3.3 Codon Optimization

Why optimize codon usage? Different organisms prefer different codons for the same amino acid, based on tRNA abundance and other factors. Using rare codons can slow translation, cause ribosome stalling, and reduce protein yield. Codon optimization replaces codons with those most frequently used in the target organism, improving expression levels and folding. It also allows us to avoid restriction enzyme recognition sites (e.g., BsaI, BsmBI, BbsI) that would interfere with Golden Gate or other assembly methods.

Organism chosen: Escherichia coli (K-12)

Why E. coli? It is the standard workhorse for recombinant protein expression: well-characterized genetics, fast growth, simple culture, and widely available vectors and protocols. The HTGAA Part 4 exercise uses E. coli for the sfGFP expression cassette, so optimizing for E. coli keeps the workflow consistent.

Tool used: Twist Bioscience Codon Optimization Tool (avoiding Type IIs sites BsaI, BsmBI, BbsI as recommended).

Codon-optimized DNA sequence (for E. coli):

Using Twist Codon Optimization Tool, avoiding Type IIs sites BsaI, BsmBI, BbsI:

ATGAGCAAAGGAGAAGAACTTTTCACTGGAGTTGTCCCAATTCTTGTTGAATTAGATGGTGATGTTAATGGGCACAAATTTTCTGTCCGTGGAGAGGGTGAAGGTGATGCTACAAACGGAAAACTCACCCTTAAATTTATTTGCACTACTGGAAAACTACCTGTTCCGTGGCCAACACTTGTCACTACTCTGACCTATGGTGTTCAATGCTTTTCCCGTTATCCGGATCACATGAAACGGCATGACTTTTTCAAGAGTGCCATGCCCGAAGGTTATGTACAGGAACGCACTATATCTTTCAAAGATGACGGGACCTACAAGACGCGTGCTGAAGTCAAGTTTGAAGGTGATACCCTTGTTAATCGTATCGAGTTAAAGGGTATTGATTTTAAAGAAGATGGAAACATTCTTGGACACAAACTCGAGTACAACTTTAACTCACACAATGTATACATCACGGCAGACAAACAAAAGAATGGAATCAAAGCTAACTTCAAAATTCGCCACAACGTTGAAGATGGTTCCGTTCAACTAGCAGACCATTATCAACAAAATACTCCAATTGGCGATGGCCCTGTCCTTTTACCAGACAACCATTACCTGTCGACACAATCTGTCCTTTCGAAAGATCCCAACGAAAAGCGTGACCACATGGTCCTTCTTGAGTTTGTAACTGCTGCTGGGATTACACATGGCATGGATGAGCTCTACAAA

(717 bp; optimized for E. coli expression, restriction-site free — same sequence used in Part 4 expression cassette)

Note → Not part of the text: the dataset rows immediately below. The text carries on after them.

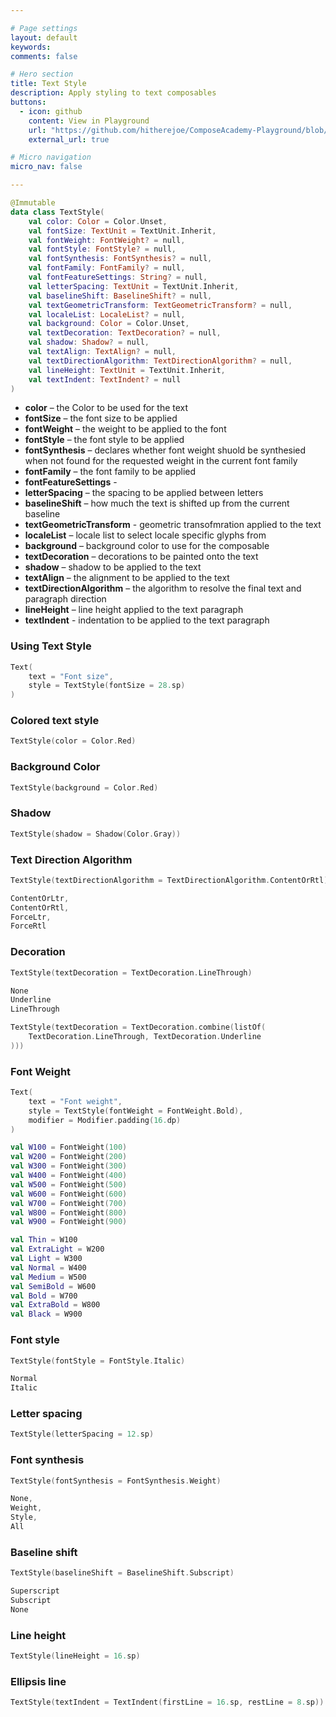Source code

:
 ```yaml
---

# Page settings
layout: default
keywords:
comments: false

# Hero section
title: Text Style
description: Apply styling to text composables
buttons:
  - icon: github
    content: View in Playground
    url: "https://github.com/hitherejoe/ComposeAcademy-Playground/blob/master/app/src/main/java/co/joebirch/composeplayground/foundation/textStyle.kt"
    external_url: true

# Micro navigation
micro_nav: false

---
```


```kotlin
@Immutable
data class TextStyle(
    val color: Color = Color.Unset,
    val fontSize: TextUnit = TextUnit.Inherit,
    val fontWeight: FontWeight? = null,
    val fontStyle: FontStyle? = null,
    val fontSynthesis: FontSynthesis? = null,
    val fontFamily: FontFamily? = null,
    val fontFeatureSettings: String? = null,
    val letterSpacing: TextUnit = TextUnit.Inherit,
    val baselineShift: BaselineShift? = null,
    val textGeometricTransform: TextGeometricTransform? = null,
    val localeList: LocaleList? = null,
    val background: Color = Color.Unset,
    val textDecoration: TextDecoration? = null,
    val shadow: Shadow? = null,
    val textAlign: TextAlign? = null,
    val textDirectionAlgorithm: TextDirectionAlgorithm? = null,
    val lineHeight: TextUnit = TextUnit.Inherit,
    val textIndent: TextIndent? = null
)
```

* **color** – the Color to be used for the text
* **fontSize** – the font size to be applied
* **fontWeight** – the weight to be applied to the font
* **fontStyle** – the font style to be applied
* **fontSynthesis** – declares whether font weight shuold be synthesied when not found for the requested weight in the current font family
* **fontFamily** – the font family to be applied
* **fontFeatureSettings** -
* **letterSpacing** – the spacing to be applied between letters
* **baselineShift** – how much the text is shifted up from the current baseline
* **textGeometricTransform** - geometric transofmration applied to the text
* **localeList** – locale list to select locale specific glyphs from
* **background** – background color to use for the composable
* **textDecoration** – decorations to be painted onto the text
* **shadow** – shadow to be applied to the text
* **textAlign** – the alignment to be applied to the text
* **textDirectionAlgorithm** – the algorithm to resolve the final text and paragraph direction
* **lineHeight** – line height applied to the text paragraph
* **textIndent** - indentation to be applied to the text paragraph

### Using Text Style
  
```kotlin
Text(
    text = "Font size",
    style = TextStyle(fontSize = 28.sp)
)
```

### Colored text style
  
```kotlin
TextStyle(color = Color.Red)
```

### Background Color
  
```kotlin
TextStyle(background = Color.Red)
```

### Shadow
  
```kotlin
TextStyle(shadow = Shadow(Color.Gray))
```

### Text Direction Algorithm
  
```kotlin
TextStyle(textDirectionAlgorithm = TextDirectionAlgorithm.ContentOrRtl)
```
  
```kotlin
ContentOrLtr,
ContentOrRtl,
ForceLtr,
ForceRtl
```

### Decoration
  
```kotlin
TextStyle(textDecoration = TextDecoration.LineThrough)
```

```kotlin
None
Underline
LineThrough
```

```kotlin
TextStyle(textDecoration = TextDecoration.combine(listOf(
    TextDecoration.LineThrough, TextDecoration.Underline
)))
```

### Font Weight
  
```kotlin
Text(
    text = "Font weight",
    style = TextStyle(fontWeight = FontWeight.Bold),
    modifier = Modifier.padding(16.dp)
)
```

```kotlin
val W100 = FontWeight(100)
val W200 = FontWeight(200)
val W300 = FontWeight(300)
val W400 = FontWeight(400)
val W500 = FontWeight(500)
val W600 = FontWeight(600)
val W700 = FontWeight(700)
val W800 = FontWeight(800)
val W900 = FontWeight(900)

val Thin = W100
val ExtraLight = W200
val Light = W300
val Normal = W400
val Medium = W500
val SemiBold = W600
val Bold = W700
val ExtraBold = W800
val Black = W900
```

### Font style
  
```kotlin
TextStyle(fontStyle = FontStyle.Italic)
```

```kotlin
Normal
Italic
```

### Letter spacing
  
```kotlin
TextStyle(letterSpacing = 12.sp)
```

### Font synthesis
  
```kotlin
TextStyle(fontSynthesis = FontSynthesis.Weight)
```

```kotlin
None,
Weight,
Style,
All
```

### Baseline shift
  
```kotlin
TextStyle(baselineShift = BaselineShift.Subscript)
```

```kotlin
Superscript
Subscript
None
```

### Line height
  
```kotlin
TextStyle(lineHeight = 16.sp)
```

### Ellipsis line
  
```kotlin
TextStyle(textIndent = TextIndent(firstLine = 16.sp, restLine = 8.sp))
```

3.4 You Have a Sequence! Now What?

Technologies to produce sfGFP from this DNA:

Cell-dependent (recombinant expression in E. coli):
- Clone the codon-optimized gene into an expression vector (e.g., pTwist Amp High Copy) with a constitutive or inducible promoter (e.g., BBa_J23106), RBS (e.g., BBa_B0034), and terminator (e.g., BBa_B0015).
- Transform the plasmid into E. coli (e.g., DH5α, BL21).
- Grow cells; the host RNA polymerase transcribes the DNA into mRNA, and ribosomes translate the mRNA into sfGFP.
- The protein folds and forms its chromophore; cells fluoresce green under blue light (~488 nm excitation, ~510 nm emission).
Cell-free (in vitro transcription–translation):
- Use a cell-free system (e.g., E. coli lysate, PURE system) with the DNA template.
- Add NTPs, amino acids, and energy sources; the system transcribes and translates the gene without living cells.
- Useful for rapid prototyping, toxic proteins, or when cell growth is impractical.
DNA synthesis (Twist, IDT, etc.):
- Order the gene as a clonal or linear fragment from a synthesis provider.
- Use it directly for cloning or cell-free expression, avoiding PCR or cloning from natural sources.

Flow: DNA → (RNA polymerase) → mRNA → (ribosomes + tRNAs + amino acids) → polypeptide → (folding + chromophore formation) → fluorescent sfGFP.

3.5 [Optional] How Does It Work in Nature?

Alignment of DNA, RNA, and protein: In the Central Dogma, DNA is transcribed to RNA (T→U), and RNA is translated to protein (3 nt → 1 aa). Tools like Benchling or Ronan’s gel art site can visualize this alignment.

Single gene → multiple proteins: Alternative splicing (eukaryotes) or alternative start codons/ribosomal frameshifting can produce multiple proteins from one gene. sfGFP is a single open reading frame, but in general, one gene can yield multiple isoforms through these mechanisms.